Pictures should be left out when the listing below is repeated word for word.
━━━━━━━━━━━━━━━━━━━━
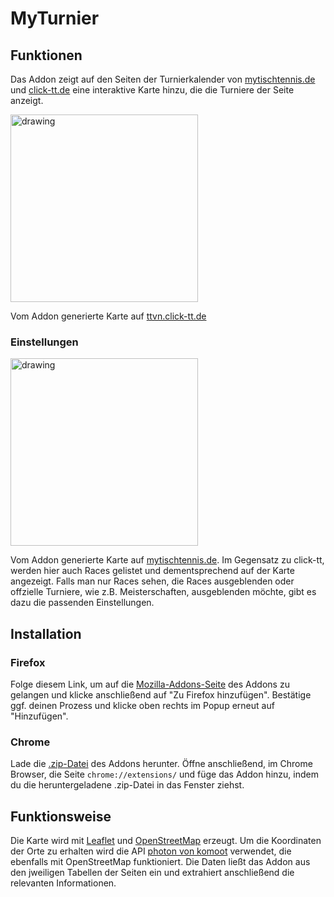 # MyTurnier
## Funktionen
Das Addon zeigt auf den Seiten der Turnierkalender von [mytischtennis.de](https://www.mytischtennis.de/) und [click-tt.de](https://dttb.click-tt.de/cgi-bin/WebObjects/nuLigaTTDE.woa/wa/home) eine interaktive
Karte hinzu, die die Turniere der Seite anzeigt.

<img src="https://github.com/user-attachments/assets/e90bdb63-3811-4aae-ab1c-379759aceef0" alt="drawing" width="300"/>

Vom Addon generierte Karte auf [ttvn.click-tt.de](https://ttvn.click-tt.de/cgi-bin/WebObjects/nuLigaTTDE.woa/wa/tournamentCalendar?federation=TTVN)

### Einstellungen

<img src="https://github.com/user-attachments/assets/9d044d3c-8eaa-4c43-a554-7f9453774022" alt="drawing" width="300"/>

Vom Addon generierte Karte auf [mytischtennis.de](https://www.mytischtennis.de/clicktt/TTVN/turnierkalender/). Im Gegensatz zu click-tt, werden hier auch Races gelistet und
dementsprechend auf der Karte angezeigt. Falls man nur Races sehen, die Races ausgeblenden oder offzielle Turniere, wie z.B. Meisterschaften, ausgeblenden möchte, gibt es
dazu die passenden Einstellungen.

## Installation
### Firefox
Folge diesem Link, um auf die [Mozilla-Addons-Seite](https://addons.mozilla.org/de/firefox/addon/myturnierextension/) des Addons zu gelangen und klicke anschließend auf "Zu Firefox
hinzufügen". Bestätige ggf. deinen Prozess und klicke oben rechts im Popup erneut auf "Hinzufügen".
### Chrome
Lade die [.zip-Datei](https://github.com/ferdithedev/MyTurnier/releases/download/1.0/MyTurnier.zip) des Addons herunter. Öffne anschließend, im Chrome Browser, die Seite `chrome://extensions/` und füge das
Addon hinzu, indem du die heruntergeladene .zip-Datei in das Fenster ziehst.

## Funktionsweise
Die Karte wird mit [Leaflet](https://leafletjs.com/) und [OpenStreetMap](https://www.openstreetmap.org/) erzeugt. Um die Koordinaten der Orte zu erhalten wird die API [photon von komoot](https://photon.komoot.io/)
verwendet, die ebenfalls mit OpenStreetMap funktioniert.
Die Daten ließt das Addon aus den jweiligen Tabellen der Seiten ein und extrahiert anschließend die relevanten Informationen.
━━━━━━━━━━━━━━━━━━━━
ANSWER FOR THE TASK ▸
 # MyTurnier
## Funktionen
Das Addon zeigt auf den Seiten der Turnierkalender von [mytischtennis.de](https://www.mytischtennis.de/) und [click-tt.de](https://dttb.click-tt.de/cgi-bin/WebObjects/nuLigaTTDE.woa/wa/home) eine interaktive
Karte hinzu, die die Turniere der Seite anzeigt.

<img src="https://github.com/user-attachments/assets/e90bdb63-3811-4aae-ab1c-379759aceef0" alt="drawing" width="300"/>

Vom Addon generierte Karte auf [ttvn.click-tt.de](https://ttvn.click-tt.de/cgi-bin/WebObjects/nuLigaTTDE.woa/wa/tournamentCalendar?federation=TTVN)

### Einstellungen

<img src="https://github.com/user-attachments/assets/9d044d3c-8eaa-4c43-a554-7f9453774022" alt="drawing" width="300"/>

Vom Addon generierte Karte auf [mytischtennis.de](https://www.mytischtennis.de/clicktt/TTVN/turnierkalender/). Im Gegensatz zu click-tt, werden hier auch Races gelistet und
dementsprechend auf der Karte angezeigt. Falls man nur Races sehen, die Races ausgeblenden oder offzielle Turniere, wie z.B. Meisterschaften, ausgeblenden möchte, gibt es
dazu die passenden Einstellungen.

## Installation
### Firefox
Folge diesem Link, um auf die [Mozilla-Addons-Seite](https://addons.mozilla.org/de/firefox/addon/myturnierextension/) des Addons zu gelangen und klicke anschließend auf "Zu Firefox
hinzufügen". Bestätige ggf. deinen Prozess und klicke oben rechts im Popup erneut auf "Hinzufügen".
### Chrome
Lade die [.zip-Datei](https://github.com/ferdithedev/MyTurnier/releases/download/1.0/MyTurnier.zip) des Addons herunter. Öffne anschließend, im Chrome Browser, die Seite `chrome://extensions/` und füge das
Addon hinzu, indem du die heruntergeladene .zip-Datei in das Fenster ziehst.

## Funktionsweise
Die Karte wird mit [Leaflet](https://leafletjs.com/) und [OpenStreetMap](https://www.openstreetmap.org/) erzeugt. Um die Koordinaten der Orte zu erhalten wird die API [photon von komoot](https://photon.komoot.io/)
verwendet, die ebenfalls mit OpenStreetMap funktioniert.
Die Daten ließt das Addon aus den jweiligen Tabellen der Seiten ein und extrahiert anschließend die relevanten Informationen.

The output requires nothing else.